• [The problem]:
For the entries below, the result should be an exact transcription of the lines from the one with "- [蔡易餘祖墳遭控占地 父親蔡啟芳喊冤：有契約書" up to and including the one with "- [遭控占地建祖墳 蔡啟芳說當年簽有使用契約", and only those.
%%
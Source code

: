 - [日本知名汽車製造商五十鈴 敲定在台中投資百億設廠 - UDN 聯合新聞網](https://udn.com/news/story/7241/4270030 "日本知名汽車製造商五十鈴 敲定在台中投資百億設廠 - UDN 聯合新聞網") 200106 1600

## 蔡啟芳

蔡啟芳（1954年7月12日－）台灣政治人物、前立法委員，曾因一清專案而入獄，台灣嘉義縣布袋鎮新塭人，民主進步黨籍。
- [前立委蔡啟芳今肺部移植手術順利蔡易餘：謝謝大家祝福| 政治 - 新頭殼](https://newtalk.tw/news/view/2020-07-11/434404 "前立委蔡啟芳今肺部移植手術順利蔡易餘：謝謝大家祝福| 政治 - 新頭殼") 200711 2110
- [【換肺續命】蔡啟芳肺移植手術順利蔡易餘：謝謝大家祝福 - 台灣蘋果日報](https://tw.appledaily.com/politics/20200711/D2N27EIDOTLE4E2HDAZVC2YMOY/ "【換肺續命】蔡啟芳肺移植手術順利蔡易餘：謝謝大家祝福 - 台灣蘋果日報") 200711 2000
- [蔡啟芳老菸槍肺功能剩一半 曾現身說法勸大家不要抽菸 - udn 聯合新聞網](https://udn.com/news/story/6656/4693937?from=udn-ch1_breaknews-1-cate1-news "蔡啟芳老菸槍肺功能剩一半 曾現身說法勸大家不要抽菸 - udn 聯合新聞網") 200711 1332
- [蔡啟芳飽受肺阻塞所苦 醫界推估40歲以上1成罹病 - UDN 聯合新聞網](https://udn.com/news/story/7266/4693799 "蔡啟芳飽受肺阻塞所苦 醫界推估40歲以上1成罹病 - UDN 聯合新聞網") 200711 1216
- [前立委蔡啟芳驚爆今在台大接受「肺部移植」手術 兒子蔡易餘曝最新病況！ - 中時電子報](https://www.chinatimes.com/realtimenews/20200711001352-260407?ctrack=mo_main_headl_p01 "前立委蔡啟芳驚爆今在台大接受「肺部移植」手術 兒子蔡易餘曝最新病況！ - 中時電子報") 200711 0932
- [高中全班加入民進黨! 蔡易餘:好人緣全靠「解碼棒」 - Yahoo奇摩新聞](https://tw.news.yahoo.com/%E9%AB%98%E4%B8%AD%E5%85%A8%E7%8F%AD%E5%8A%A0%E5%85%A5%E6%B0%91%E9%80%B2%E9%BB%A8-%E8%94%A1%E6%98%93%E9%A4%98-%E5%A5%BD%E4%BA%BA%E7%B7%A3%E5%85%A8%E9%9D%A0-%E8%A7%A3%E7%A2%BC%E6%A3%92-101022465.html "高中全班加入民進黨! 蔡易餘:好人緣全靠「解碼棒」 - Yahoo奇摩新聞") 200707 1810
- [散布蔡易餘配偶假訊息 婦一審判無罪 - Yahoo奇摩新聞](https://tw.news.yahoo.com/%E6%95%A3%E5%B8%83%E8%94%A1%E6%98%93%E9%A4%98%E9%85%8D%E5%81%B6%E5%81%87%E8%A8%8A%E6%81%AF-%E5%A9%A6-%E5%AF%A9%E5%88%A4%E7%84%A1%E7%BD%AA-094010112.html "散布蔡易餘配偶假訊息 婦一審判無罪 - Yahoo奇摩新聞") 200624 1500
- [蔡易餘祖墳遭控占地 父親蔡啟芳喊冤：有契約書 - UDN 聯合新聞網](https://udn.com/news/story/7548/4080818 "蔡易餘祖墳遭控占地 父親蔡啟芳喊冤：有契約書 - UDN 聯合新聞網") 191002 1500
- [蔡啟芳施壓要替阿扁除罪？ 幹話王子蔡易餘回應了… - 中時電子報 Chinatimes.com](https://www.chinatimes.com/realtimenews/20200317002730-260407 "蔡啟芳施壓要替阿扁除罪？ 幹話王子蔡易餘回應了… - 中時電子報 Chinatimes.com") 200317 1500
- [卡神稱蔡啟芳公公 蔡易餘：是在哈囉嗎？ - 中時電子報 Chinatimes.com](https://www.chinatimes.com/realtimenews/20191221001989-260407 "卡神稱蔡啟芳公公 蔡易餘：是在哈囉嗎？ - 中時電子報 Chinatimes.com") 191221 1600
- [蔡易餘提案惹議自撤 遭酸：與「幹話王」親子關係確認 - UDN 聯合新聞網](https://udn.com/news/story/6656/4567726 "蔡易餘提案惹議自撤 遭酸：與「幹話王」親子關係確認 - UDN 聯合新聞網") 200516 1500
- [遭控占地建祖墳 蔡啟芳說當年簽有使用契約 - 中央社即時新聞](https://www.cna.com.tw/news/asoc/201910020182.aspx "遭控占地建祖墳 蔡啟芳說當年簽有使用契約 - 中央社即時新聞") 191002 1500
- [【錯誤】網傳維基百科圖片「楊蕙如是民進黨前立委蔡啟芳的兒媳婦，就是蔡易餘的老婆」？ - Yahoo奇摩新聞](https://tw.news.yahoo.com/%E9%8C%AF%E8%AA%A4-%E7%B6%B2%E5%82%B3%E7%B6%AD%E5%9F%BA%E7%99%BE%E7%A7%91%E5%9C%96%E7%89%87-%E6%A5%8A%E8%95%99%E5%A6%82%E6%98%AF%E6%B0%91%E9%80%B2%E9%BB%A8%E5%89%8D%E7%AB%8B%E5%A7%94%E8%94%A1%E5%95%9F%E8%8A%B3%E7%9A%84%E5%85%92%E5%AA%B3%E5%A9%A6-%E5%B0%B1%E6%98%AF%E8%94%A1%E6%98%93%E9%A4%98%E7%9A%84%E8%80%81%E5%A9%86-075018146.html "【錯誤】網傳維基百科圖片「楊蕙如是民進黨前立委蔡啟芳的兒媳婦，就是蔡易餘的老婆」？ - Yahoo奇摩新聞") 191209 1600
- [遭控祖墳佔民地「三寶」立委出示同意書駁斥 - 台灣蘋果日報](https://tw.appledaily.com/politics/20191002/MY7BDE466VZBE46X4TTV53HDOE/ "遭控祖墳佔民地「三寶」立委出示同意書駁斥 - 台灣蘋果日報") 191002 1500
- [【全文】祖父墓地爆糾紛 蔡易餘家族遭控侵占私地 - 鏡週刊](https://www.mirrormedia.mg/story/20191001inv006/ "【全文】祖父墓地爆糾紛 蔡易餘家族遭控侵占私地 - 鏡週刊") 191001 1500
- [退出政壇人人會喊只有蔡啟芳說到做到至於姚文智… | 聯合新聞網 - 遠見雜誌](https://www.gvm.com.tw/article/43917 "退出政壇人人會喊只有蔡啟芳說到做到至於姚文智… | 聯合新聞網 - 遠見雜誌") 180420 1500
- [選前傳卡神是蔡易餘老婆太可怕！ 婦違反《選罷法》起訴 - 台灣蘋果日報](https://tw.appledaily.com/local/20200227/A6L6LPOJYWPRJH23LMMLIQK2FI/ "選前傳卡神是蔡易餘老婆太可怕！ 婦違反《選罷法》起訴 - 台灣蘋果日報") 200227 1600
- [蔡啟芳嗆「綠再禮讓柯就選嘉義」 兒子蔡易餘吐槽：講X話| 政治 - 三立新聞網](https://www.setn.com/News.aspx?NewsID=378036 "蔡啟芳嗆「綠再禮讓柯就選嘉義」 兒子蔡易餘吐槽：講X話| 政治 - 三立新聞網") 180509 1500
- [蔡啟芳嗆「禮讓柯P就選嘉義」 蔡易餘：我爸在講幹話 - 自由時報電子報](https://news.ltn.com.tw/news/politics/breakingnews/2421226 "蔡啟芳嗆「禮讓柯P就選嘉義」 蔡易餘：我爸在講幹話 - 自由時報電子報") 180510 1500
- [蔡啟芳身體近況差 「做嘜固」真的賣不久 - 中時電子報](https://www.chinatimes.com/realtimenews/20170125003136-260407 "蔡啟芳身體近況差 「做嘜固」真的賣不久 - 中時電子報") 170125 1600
%%
• [Answer space]:
- [蔡易餘祖墳遭控占地 父親蔡啟芳喊冤：有契約書 - UDN 聯合新聞網](https://udn.com/news/story/7548/4080818 "蔡易餘祖墳遭控占地 父親蔡啟芳喊冤：有契約書 - UDN 聯合新聞網") 191002 1500
- [蔡啟芳施壓要替阿扁除罪？ 幹話王子蔡易餘回應了… - 中時電子報 Chinatimes.com](https://www.chinatimes.com/realtimenews/20200317002730-260407 "蔡啟芳施壓要替阿扁除罪？ 幹話王子蔡易餘回應了… - 中時電子報 Chinatimes.com") 200317 1500
- [卡神稱蔡啟芳公公 蔡易餘：是在哈囉嗎？ - 中時電子報 Chinatimes.com](https://www.chinatimes.com/realtimenews/20191221001989-260407 "卡神稱蔡啟芳公公 蔡易餘：是在哈囉嗎？ - 中時電子報 Chinatimes.com") 191221 1600
- [蔡易餘提案惹議自撤 遭酸：與「幹話王」親子關係確認 - UDN 聯合新聞網](https://udn.com/news/story/6656/4567726 "蔡易餘提案惹議自撤 遭酸：與「幹話王」親子關係確認 - UDN 聯合新聞網") 200516 1500
- [遭控占地建祖墳 蔡啟芳說當年簽有使用契約 - 中央社即時新聞](https://www.cna.com.tw/news/asoc/201910020182.aspx "遭控占地建祖墳 蔡啟芳說當年簽有使用契約 - 中央社即時新聞") 191002 1500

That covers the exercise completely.